3 Temmuz 2012 Salı

Deschooling Society

All the information that will be used here is based on the book, Deschooling Society by Ivan Illich; to begin with, I would like to share with you a few quotations that I find crucial to grasp what will be discussed later.

 Why we must disestablish school?
  •  The pupil is schooled to confuse teaching with learning, grade advancement with competence and fluency with the ability to say something new.
  • Modernization of Poverty: citizens learn to think rich and live poor. Laws make six to ten years of schooling obligatory. Not only in Argentina but also in Mexico or Brazil the average citizen defines an adequate education by North American standards, even though the chance of getting such prolonged schooling is limited to a tiny minority.
  • Welfare bureaucracies set standards of what is valuable and feasible.
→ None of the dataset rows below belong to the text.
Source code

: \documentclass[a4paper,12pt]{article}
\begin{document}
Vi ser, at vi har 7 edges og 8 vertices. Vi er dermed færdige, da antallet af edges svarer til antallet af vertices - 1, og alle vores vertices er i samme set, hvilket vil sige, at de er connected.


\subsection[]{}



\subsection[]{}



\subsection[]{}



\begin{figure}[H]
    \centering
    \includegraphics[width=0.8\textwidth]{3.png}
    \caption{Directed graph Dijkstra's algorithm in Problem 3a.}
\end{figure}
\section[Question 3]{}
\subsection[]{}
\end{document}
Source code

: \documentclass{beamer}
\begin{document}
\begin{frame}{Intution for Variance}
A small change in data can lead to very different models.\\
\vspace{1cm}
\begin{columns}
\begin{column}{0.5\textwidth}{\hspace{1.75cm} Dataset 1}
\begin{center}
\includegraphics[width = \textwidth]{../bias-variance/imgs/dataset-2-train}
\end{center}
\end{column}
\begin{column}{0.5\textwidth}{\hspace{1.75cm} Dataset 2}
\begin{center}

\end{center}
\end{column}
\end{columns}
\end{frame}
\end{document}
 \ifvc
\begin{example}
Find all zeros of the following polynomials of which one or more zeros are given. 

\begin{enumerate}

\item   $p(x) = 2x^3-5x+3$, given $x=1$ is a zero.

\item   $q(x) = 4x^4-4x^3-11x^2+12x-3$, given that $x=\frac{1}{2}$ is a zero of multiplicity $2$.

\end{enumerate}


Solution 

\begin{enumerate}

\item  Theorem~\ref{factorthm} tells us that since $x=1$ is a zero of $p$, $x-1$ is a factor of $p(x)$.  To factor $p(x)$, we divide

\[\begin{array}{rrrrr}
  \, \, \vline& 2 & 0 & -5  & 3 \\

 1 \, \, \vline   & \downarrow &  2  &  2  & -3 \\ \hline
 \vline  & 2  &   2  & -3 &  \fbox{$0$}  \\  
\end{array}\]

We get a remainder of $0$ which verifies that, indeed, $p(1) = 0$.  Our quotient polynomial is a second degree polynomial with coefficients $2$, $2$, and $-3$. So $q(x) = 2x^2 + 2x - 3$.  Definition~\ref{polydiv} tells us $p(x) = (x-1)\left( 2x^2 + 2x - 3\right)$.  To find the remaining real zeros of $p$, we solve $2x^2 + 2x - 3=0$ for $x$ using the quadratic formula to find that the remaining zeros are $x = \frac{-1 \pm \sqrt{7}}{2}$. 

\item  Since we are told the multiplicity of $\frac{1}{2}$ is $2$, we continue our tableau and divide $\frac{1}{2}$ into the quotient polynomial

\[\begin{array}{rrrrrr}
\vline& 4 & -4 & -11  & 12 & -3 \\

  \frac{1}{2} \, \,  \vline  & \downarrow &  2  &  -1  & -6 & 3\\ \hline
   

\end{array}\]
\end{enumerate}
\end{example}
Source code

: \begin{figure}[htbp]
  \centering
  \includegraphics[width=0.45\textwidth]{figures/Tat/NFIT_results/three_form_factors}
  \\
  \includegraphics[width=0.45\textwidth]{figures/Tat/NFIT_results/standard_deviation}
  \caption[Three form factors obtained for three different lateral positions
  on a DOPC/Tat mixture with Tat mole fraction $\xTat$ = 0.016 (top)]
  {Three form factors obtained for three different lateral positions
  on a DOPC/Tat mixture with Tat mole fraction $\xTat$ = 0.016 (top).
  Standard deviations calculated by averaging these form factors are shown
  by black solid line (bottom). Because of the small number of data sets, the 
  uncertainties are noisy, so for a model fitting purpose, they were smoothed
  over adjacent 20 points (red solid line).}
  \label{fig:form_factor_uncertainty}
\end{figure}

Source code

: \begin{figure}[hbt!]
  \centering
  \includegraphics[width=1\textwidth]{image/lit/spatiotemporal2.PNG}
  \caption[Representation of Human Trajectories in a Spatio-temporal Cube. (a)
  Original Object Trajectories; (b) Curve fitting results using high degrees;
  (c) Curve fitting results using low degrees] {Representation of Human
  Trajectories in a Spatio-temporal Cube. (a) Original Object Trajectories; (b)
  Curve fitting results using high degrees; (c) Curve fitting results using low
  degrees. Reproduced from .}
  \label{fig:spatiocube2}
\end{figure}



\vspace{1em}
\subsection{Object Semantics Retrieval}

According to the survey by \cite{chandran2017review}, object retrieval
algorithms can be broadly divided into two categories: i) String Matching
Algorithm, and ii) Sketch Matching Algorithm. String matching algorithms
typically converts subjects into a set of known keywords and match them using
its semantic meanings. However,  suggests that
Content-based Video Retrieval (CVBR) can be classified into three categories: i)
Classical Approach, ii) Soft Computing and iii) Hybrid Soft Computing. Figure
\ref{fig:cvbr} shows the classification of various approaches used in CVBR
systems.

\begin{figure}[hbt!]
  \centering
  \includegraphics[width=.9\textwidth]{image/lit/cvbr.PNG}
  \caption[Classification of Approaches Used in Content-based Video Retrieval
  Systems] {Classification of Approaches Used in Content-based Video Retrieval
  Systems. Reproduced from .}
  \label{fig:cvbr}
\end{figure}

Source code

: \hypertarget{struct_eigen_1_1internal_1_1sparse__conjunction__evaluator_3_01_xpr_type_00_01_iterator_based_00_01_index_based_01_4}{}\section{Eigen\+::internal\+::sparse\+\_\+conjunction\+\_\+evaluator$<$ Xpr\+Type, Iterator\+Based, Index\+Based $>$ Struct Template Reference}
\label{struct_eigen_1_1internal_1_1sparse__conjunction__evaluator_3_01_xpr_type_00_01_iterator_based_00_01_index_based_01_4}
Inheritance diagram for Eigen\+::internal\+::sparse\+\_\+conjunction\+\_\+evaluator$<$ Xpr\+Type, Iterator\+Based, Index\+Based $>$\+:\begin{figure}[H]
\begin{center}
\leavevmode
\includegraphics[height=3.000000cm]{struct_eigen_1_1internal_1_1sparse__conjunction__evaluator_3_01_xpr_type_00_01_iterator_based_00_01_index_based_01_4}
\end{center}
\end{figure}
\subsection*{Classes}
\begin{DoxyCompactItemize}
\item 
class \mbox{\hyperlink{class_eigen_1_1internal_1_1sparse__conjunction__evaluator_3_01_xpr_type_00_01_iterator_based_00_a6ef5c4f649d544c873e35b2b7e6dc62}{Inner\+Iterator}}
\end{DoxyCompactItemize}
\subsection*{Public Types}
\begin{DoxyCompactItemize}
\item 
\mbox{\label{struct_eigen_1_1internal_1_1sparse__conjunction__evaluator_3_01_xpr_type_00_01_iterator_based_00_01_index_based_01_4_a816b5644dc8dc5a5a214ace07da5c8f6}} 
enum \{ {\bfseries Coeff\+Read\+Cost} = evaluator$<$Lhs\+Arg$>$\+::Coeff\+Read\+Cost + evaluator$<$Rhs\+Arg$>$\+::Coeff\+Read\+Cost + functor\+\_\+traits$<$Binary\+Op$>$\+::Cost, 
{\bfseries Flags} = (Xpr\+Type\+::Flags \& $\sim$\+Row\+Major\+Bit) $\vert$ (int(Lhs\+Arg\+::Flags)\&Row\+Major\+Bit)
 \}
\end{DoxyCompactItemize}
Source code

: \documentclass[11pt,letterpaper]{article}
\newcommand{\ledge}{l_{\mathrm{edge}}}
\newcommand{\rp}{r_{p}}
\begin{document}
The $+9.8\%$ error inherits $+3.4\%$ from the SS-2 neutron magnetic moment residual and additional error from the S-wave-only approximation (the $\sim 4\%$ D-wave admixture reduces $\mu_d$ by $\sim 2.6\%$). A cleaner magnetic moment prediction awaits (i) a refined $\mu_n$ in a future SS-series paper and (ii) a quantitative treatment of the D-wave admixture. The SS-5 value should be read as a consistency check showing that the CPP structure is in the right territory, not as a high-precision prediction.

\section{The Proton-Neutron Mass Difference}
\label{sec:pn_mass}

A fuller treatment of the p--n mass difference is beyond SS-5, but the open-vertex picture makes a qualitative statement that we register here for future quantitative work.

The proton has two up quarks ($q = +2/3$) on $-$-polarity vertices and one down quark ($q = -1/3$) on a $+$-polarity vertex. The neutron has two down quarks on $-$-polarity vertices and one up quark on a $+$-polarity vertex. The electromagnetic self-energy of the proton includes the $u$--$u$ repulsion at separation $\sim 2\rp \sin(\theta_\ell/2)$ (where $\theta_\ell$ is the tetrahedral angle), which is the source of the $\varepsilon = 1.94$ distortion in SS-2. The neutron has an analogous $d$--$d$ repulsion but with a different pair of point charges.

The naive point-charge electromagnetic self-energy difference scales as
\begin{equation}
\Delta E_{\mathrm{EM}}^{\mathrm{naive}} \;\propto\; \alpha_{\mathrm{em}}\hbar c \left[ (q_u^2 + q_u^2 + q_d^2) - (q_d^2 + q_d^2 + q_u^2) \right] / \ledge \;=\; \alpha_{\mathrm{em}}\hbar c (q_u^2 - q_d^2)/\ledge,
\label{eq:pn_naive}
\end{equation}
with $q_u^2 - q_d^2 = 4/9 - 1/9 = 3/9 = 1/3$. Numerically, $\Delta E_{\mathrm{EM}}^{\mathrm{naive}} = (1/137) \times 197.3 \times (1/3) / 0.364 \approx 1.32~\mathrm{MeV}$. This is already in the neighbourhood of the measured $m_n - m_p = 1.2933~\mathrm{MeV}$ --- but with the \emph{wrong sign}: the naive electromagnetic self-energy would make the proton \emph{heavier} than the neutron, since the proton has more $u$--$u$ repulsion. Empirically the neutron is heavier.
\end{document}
This monopoly is at the root of modernization of poverty. Every simple need to which an institutional answer is found permits the invention of a new class of poor and a new definiton of poverty. For instance, ten years ago (the book was first published in 1971) it was normal to be born and to die in one's home, now it is either a sign of poverty or privilege. These standards lead to a consumer society, so you are poor if you fall behind a level of consumption and the poor have always been socially powerless.
  • Equal obligatory schooling must be recognized as at least economically unfeasible. In Latin America the amount of public money spent on each graduate student is between 350 and 1500 times the amount spent on the median citizen.
  • Obligatory schooling inevitably polarizes a society. It should be obvious that even with schools of equal quality a poor child can seldom catch up with a rich one. Even if they attend equal schools and begin at the same age, poor children lack most of the educational opportunities which are casually available to the middle class. These advantages range from conversation and books in home to vacation, travel and a different sense of oneself.
  • Equal education opportunity is indeed, both a desirable and a feasible goal, but to equate this with obligatory schooling is to confuse salvation with the church. School has become the world religion of a modernized proletariat and makes futile promises of salvation to the poor of the technological age.